Collected data.
--- START ---

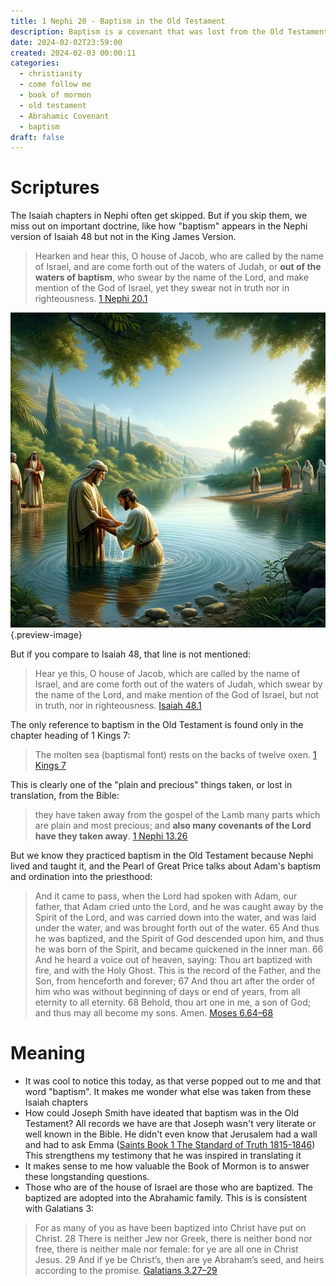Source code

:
 ```yaml
---
title: 1 Nephi 20 - Baptism in the Old Testament
description: Baptism is a covenant that was lost from the Old Testament
date: 2024-02-02T23:59:00
created: 2024-02-03 00:00:11
categories:
  - christianity
  - come follow me
  - book of mormon
  - old testament
  - Abrahamic Covenant
  - baptism
draft: false
---
```

# Scriptures

The Isaiah chapters in Nephi often get skipped. But if you skip them, we miss out on important doctrine, like how "baptism" appears in the Nephi version of Isaiah 48 but not in the King James Version. 

> Hearken and hear this, O house of Jacob, who are called by the name of Israel, and are come forth out of the waters of Judah, or **out of the waters of baptism**, who swear by the name of the Lord, and make mention of the God of Israel, yet they swear not in truth nor in righteousness.
> [1 Nephi 20.1](../scriptures/1-nephi-20.1)

![Baptism](../img/dalle-river-jordan-baptism.jpeg){.preview-image}

But if you compare to Isaiah 48, that line is not mentioned: 

> Hear ye this, O house of Jacob, which are called by the name of Israel, and are come forth out of the waters of Judah, which swear by the name of the Lord, and make mention of the God of Israel, but not in truth, nor in righteousness.
> [Isaiah 48.1](../scriptures/isaiah-48.1)

The only reference to baptism in the Old Testament is found only in the chapter heading of 1 Kings 7:

> The molten sea (baptismal font) rests on the backs of twelve oxen.
> [1 Kings 7](../scriptures/1-kings-7)

This is clearly one of the "plain and precious" things taken, or lost in translation, from the Bible:

> they have taken away from the gospel of the Lamb many parts which are plain and most precious; and **also many covenants of the Lord have they taken away**.
> [1 Nephi 13.26](../scriptures/1-nephi-13.26)

But we know they practiced baptism in the Old Testament because Nephi lived and taught it, and the Pearl of Great Price talks about Adam's baptism and ordination into the priesthood:

> And it came to pass, when the Lord had spoken with Adam, our father, that Adam cried unto the Lord, and he was caught away by the Spirit of the Lord, and was carried down into the water, and was laid under the water, and was brought forth out of the water.  65 And thus he was baptized, and the Spirit of God descended upon him, and thus he was born of the Spirit, and became quickened in the inner man.  66 And he heard a voice out of heaven, saying: Thou art baptized with fire, and with the Holy Ghost. This is the record of the Father, and the Son, from henceforth and forever;  67 And thou art after the order of him who was without beginning of days or end of years, from all eternity to all eternity.  68 Behold, thou art one in me, a son of God; and thus may all become my sons. Amen.
> [Moses 6.64–68](../scriptures/moses-6.64-68)

# Meaning

- It was cool to notice this today, as that verse popped out to me and that word "baptism". It makes me wonder what else was taken from these Isaiah chapters
- How could Joseph Smith have ideated that baptism was in the Old Testament? All records we have are that Joseph wasn't very literate or well known in the Bible. He didn't even know that Jerusalem had a wall and had to ask Emma ([Saints Book 1 The Standard of Truth 1815-1846](../book-review/saints-book-1-the-standard-of-truth-1815-1846.md)) This strengthens my testimony that he was inspired in translating it
- It makes sense to me how valuable the Book of Mormon is to answer these longstanding questions. 
- Those who are of the house of Israel are those who are baptized. The baptized are adopted into the Abrahamic family. This is is consistent with Galatians 3:

> For as many of you as have been baptized into Christ have put on Christ.  28 There is neither Jew nor Greek, there is neither bond nor free, there is neither male nor female: for ye are all one in Christ Jesus.  29 And if ye be Christ’s, then are ye Abraham’s seed, and heirs according to the promise.
> [Galatians 3.27–29](../scriptures/galatians-3.27-29)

--- END ---

What to do.
Your task is to restate, word for word, only those lines above that fall between the line holding "truth, nor in righteousness." and the line holding "- It was cool", inclusive.

Exercise answer.
> Hear ye this, O house of Jacob, which are called by the name of Israel, and are come forth out of the waters of Judah, which swear by the name of the Lord, and make mention of the God of Israel, but not in truth, nor in righteousness.
> [Isaiah 48.1](../scriptures/isaiah-48.1)

The only reference to baptism in the Old Testament is found only in the chapter heading of 1 Kings 7:

> The molten sea (baptismal font) rests on the backs of twelve oxen.
> [1 Kings 7](../scriptures/1-kings-7)

This is clearly one of the "plain and precious" things taken, or lost in translation, from the Bible:

> they have taken away from the gospel of the Lamb many parts which are plain and most precious; and **also many covenants of the Lord have they taken away**.
> [1 Nephi 13.26](../scriptures/1-nephi-13.26)

But we know they practiced baptism in the Old Testament because Nephi lived and taught it, and the Pearl of Great Price talks about Adam's baptism and ordination into the priesthood:

> And it came to pass, when the Lord had spoken with Adam, our father, that Adam cried unto the Lord, and he was caught away by the Spirit of the Lord, and was carried down into the water, and was laid under the water, and was brought forth out of the water.  65 And thus he was baptized, and the Spirit of God descended upon him, and thus he was born of the Spirit, and became quickened in the inner man.  66 And he heard a voice out of heaven, saying: Thou art baptized with fire, and with the Holy Ghost. This is the record of the Father, and the Son, from henceforth and forever;  67 And thou art after the order of him who was without beginning of days or end of years, from all eternity to all eternity.  68 Behold, thou art one in me, a son of God; and thus may all become my sons. Amen.
> [Moses 6.64–68](../scriptures/moses-6.64-68)

# Meaning

- It was cool to notice this today, as that verse popped out to me and that word "baptism". It makes me wonder what else was taken from these Isaiah chapters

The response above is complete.